A morte anunciada da imprensa

28/10/2017 09:57 - Blog do Celio Gomes
Por Redação

Todos os dias alguém decreta a morte da “velha imprensa”. A expressão entre aspas que acabo de usar aparece em debates, mesas redondas, entrevistas e textos de cronistas de variadas cores e tendências. A profecia de morte anunciada, é claro, começou com o surgimento da internet – primeiro com a força dos blogs e, logo em seguida, com a explosão das redes sociais.

 

A vastidão do tema é inquietante.
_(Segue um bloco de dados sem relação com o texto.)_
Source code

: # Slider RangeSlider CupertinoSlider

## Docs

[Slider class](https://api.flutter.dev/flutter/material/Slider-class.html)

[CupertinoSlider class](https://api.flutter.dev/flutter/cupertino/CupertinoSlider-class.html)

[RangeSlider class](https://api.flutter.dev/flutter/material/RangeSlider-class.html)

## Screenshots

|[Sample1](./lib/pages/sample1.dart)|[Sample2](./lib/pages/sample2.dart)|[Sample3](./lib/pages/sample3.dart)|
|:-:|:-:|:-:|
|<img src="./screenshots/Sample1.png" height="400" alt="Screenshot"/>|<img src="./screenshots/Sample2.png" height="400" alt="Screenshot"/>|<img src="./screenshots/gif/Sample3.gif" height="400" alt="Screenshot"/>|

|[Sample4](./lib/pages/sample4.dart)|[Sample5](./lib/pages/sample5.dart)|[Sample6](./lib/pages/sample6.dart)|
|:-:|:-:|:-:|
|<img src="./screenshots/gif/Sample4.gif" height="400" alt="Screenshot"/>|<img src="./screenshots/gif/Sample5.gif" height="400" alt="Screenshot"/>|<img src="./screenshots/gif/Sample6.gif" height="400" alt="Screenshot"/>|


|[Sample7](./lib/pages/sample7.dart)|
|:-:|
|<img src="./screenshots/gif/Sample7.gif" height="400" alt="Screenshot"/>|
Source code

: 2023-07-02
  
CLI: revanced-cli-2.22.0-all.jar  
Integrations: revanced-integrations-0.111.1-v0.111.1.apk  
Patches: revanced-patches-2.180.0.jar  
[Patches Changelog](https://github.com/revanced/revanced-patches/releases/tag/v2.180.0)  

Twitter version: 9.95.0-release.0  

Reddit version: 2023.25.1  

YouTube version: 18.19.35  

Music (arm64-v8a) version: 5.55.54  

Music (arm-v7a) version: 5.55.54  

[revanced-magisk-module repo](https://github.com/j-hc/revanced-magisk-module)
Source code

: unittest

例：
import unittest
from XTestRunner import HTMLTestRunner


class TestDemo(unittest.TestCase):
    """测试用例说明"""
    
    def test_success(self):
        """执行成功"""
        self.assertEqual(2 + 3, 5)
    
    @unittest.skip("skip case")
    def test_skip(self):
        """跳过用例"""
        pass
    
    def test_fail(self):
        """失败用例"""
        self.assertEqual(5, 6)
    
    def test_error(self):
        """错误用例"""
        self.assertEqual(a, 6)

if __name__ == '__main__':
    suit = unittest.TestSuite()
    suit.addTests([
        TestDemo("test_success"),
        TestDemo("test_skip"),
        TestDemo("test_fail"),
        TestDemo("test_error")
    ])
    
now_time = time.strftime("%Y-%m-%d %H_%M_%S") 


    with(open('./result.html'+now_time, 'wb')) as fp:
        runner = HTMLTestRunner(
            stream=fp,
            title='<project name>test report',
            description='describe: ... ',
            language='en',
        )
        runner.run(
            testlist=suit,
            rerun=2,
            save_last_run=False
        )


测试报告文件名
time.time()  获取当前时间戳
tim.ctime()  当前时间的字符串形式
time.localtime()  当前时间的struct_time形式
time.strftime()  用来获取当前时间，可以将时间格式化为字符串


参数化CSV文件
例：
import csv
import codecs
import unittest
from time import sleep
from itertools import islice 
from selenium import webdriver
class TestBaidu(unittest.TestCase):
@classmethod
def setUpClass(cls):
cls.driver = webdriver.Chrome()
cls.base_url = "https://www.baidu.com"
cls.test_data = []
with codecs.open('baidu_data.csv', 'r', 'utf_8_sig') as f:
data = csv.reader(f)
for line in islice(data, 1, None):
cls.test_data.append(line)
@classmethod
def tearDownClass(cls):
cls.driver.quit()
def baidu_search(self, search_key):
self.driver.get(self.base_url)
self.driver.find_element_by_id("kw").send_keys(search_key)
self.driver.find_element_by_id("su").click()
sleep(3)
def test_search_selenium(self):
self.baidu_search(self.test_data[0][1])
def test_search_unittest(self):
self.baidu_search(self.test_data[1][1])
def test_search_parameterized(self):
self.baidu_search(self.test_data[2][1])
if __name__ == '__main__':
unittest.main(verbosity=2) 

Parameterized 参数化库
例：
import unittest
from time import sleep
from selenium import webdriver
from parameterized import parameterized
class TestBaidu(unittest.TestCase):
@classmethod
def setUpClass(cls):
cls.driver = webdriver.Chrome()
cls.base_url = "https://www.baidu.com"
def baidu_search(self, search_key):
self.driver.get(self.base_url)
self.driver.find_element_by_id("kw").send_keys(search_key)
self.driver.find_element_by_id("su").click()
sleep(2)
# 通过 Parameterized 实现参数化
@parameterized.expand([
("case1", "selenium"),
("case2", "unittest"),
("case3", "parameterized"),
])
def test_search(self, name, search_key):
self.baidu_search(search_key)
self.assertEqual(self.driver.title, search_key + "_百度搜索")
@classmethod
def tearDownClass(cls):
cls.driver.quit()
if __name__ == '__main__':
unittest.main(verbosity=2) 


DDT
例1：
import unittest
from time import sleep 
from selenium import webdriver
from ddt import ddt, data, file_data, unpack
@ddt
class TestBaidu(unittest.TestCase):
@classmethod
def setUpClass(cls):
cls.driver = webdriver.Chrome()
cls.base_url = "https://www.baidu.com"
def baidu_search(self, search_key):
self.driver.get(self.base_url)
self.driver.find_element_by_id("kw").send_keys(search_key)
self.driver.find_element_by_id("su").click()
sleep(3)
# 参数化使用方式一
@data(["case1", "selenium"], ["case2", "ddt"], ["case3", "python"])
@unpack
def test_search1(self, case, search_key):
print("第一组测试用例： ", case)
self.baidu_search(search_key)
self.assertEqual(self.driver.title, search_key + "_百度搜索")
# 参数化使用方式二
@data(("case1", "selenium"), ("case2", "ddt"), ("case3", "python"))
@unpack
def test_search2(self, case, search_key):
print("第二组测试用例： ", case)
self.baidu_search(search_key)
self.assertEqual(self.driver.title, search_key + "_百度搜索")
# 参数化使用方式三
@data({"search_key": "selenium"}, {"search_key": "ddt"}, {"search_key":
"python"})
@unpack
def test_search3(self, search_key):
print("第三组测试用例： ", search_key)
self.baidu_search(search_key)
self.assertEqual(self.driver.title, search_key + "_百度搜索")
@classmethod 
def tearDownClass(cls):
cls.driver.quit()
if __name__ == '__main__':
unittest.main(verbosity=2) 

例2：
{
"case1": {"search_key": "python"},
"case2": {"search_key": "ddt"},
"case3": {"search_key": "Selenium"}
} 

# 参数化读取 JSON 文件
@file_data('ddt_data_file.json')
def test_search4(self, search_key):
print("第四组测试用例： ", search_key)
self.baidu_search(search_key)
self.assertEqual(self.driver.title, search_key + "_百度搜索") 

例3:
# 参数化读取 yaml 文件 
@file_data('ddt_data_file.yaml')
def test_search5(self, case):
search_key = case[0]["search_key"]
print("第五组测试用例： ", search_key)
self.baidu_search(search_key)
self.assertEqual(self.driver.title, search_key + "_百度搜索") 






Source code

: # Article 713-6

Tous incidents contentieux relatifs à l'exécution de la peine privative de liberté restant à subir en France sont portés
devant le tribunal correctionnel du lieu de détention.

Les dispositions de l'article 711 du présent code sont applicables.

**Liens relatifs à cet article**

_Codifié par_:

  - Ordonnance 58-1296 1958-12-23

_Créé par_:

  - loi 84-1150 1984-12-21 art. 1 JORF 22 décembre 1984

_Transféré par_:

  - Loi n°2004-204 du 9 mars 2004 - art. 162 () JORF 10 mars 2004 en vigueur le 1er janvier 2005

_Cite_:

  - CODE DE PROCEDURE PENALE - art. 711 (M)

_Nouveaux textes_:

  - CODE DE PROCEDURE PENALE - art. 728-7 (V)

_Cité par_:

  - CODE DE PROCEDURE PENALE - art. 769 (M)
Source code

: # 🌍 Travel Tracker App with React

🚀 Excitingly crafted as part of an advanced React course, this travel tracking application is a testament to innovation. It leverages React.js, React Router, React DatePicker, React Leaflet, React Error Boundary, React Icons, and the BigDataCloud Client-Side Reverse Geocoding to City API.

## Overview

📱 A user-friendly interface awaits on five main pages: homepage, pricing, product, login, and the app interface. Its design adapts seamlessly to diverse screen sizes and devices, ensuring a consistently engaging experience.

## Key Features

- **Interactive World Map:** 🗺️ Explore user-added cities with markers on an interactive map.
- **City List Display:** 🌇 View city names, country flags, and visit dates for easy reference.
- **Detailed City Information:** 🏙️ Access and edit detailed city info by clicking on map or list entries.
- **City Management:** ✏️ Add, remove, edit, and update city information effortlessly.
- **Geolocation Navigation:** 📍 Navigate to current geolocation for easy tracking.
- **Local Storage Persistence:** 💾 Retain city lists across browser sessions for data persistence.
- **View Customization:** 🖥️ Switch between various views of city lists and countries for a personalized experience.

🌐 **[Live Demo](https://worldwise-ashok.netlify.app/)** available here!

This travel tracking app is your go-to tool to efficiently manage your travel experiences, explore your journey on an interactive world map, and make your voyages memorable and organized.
Estamos falando de informação numa era de novidades que o homem jamais imaginou – nem nos filmes e na literatura de ficção científica. Não bastasse a complexidade intrínseca ao assunto, o fator político (ou ideológico) torna uma avaliação sobre o cenário atual praticamente uma guerra de versões. E a velha imprensa virou saco de pancada.

 

Com o turbilhão de contatos e trocas virtuais, instalou-se uma confusão entre conceitos. Coisas distintas são tratadas como se fossem idênticas. Informações isoladas, opinião, militância, engajamento, protesto – isso tudo tem relevância e pode influenciar, hoje em dia, até os rumos de políticas oficiais. Mas jornalismo profissional é outro departamento.

 

No império das falsificações e da pós-verdade, tenta-se subestimar o impacto de uma capa de revista, de uma manchete de jornal ou de uma reportagem na TV. Afinal, quem vai prestar atenção nesse modo obsoleto de noticiar alguma coisa, se tudo está na rede, à disposição de todos, as 24 horas do dia? Eis um raciocínio que reproduz a confusão citada acima.

 

Embora o clima geral seja de irritação com a chamada grande imprensa, se você pensar em qualquer caso de forte repercussão, no Brasil ou no mundo, vai constatar que as revelações mais extraordinárias – os furos de reportagem – vieram dos veículos tradicionais. E isso ocorre porque, entre outras coisas, nesses veículos pratica-se o jornalismo profissional. Como sempre foi.

 

Um fenômeno antigo – que continua firme no universo da informação – parece inexplicável para muita gente, mas tem toda lógica: diante de grandes escândalos ou de tragédias que mobilizam a população em escala incomum, cresce a circulação de jornais e aumenta a audiência dos telejornais. O que explica isso nos dias de hoje? As pessoas buscam a informação confiável.

 

Também na internet é o profissionalismo que garante o jornalismo sério – forte e independente como tem de ser. Produzir notícia tem um custo e requer gente do ramo, treinada e atenta a princípios éticos fundamentais no exercício da profissão. Voluntarismo, falta de rigor e negligência a regras não podem gerar resultado no mesmo nível que se tem na imprensa.

 

Um aspecto para mim bem esquisito é ver jornalistas como que torcendo pela morte da imprensa. Há um discurso generalizado que tenta negar a relevância de uma instituição vital para a vida democrática – seja em que regime de governo for, à direita ou à esquerda. Geralmente é um tipo de postura raivosa, que prega quase que o extermínio de veículos de comunicação.

 

Claro que as disputas políticas contaminam todo esse debate. Quanto a isso, nem adianta argumentar. Mas falo de algo que está além das paixões particulares. O fato de ser jornalista – uma contingência da qual não posso me separar – certamente influencia meu modo de ver o assunto. Seja como for, negar a força da imprensa é loucura.

 

Há bom jornalismo no mundo virtual, sem dúvida, como continua a existir jornalismo de qualidade no papel. Como um dinossauro de passos erráticos, mantenho uma pata em cada suporte: clico em sites, blogs e páginas da internet e, ao mesmo tempo, ainda vou às bancas no centro de Maceió em busca de jornais e revistas. Comigo, aliás, foi assim que tudo começou. Há muito tempo.